Dalam bahasa lain disebut upaya atau usaha memberdayakan masyarakat adat tanpa membuat mereka tercerabut dari akar sosial budaya mereka.
Jadi, tidak sekedar lihat sana lihat sini, tanya ini tanya itu, potret ini potret itu. Tapi, berikan kesempatan kepada mereka untuk mengetahui manfaat yang mereka terima yang akan berjalan secara berkesinambungan tidak sekedar memberikan uang atau benda-benda lain.
Judul berita di kompas.com (8/7-2020) ini menunjukkan 'amarah' masyarakat adat yang hanya sebatas objek: "Risih Jadi Tontonan, Alasan Suku Baduy Minta Wilayahnya Dihapus dari Destinasi Wisata."
Saya sering diajak ke Baduy, bahkan ketika ditugaskan meliput kegiatan mahasiswa pencinta alam sebuah perguruan tinggi swasta di Jakarta tahun 1990-an saya menolak ikut ke Baduy dan menunggu di desa terdekat yang jadi pos mereka.
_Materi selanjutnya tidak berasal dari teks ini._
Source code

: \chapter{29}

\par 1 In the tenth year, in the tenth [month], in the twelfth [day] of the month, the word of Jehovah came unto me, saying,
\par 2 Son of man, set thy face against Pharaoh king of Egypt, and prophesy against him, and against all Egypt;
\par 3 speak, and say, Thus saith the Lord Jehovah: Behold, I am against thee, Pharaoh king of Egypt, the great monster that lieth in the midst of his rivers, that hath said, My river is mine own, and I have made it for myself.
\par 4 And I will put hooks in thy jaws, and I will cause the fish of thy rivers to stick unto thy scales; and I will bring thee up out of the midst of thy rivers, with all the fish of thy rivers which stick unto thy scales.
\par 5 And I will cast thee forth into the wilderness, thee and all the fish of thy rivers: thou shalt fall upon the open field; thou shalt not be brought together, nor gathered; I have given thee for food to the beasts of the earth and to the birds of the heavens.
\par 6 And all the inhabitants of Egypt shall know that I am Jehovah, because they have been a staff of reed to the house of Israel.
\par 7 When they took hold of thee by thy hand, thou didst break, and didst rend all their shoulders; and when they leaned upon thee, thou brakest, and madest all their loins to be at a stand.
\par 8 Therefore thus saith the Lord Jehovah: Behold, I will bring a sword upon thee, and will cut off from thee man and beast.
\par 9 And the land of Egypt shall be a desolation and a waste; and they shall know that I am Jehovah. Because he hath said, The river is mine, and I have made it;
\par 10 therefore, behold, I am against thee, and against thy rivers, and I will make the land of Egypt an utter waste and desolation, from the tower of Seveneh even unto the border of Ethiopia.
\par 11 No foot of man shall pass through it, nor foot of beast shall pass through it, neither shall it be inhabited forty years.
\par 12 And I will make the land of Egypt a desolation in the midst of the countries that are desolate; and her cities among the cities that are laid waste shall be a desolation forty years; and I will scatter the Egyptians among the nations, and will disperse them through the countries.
Hal itu saya lakukan karena untuk menulis berita yang bersifat human interest tidak harus ke Baduy, naik gunung, masuk rimba belantara, menyelam, arung jeram dan lain-lain.
Lagi pula saya khawatir artikel dan berita serta laporan hanya merupakan tulisan di permukaan, semacam laporan pandangan mata, yang tidak membawa dampak berkelanjutan kepada masyarakat adat.
Sebenarnya ada beberapa isu yang bisa saya kembangkan terkait dengan Baduy untuk menyelamatkan kehidupan mereka yang menyatu dengan alam. Tapi, dengan sistem pemerintahan yang sudah otonom adalah hal yang mustahil bisa membalik keadaan kalau hanya dengan melancarkan kritik karena pejabat otonom sudah jadi penguasa.
Intervensi pemerintah di bidang kesehatan, misalnya, tidak mendorong pemanfaatan sumber daya alam bahkan bisa menimbulkan dampak buruk. Begitu juga dengan administrasi, tanpa kartu tanda penduduk (KTP) dan kartu keluarga (KK) semua orang Indonesia adalah warga negara Indonesia.
Tapi, celakanya pemerintah membalik hak (KTP) jadi kewajiban dan wajib pula mencantumkan salah satu dari enam agama yang diakui pemerintah. Ini benar-benar mengabaikan hak masyarakat adat yang memegang religi.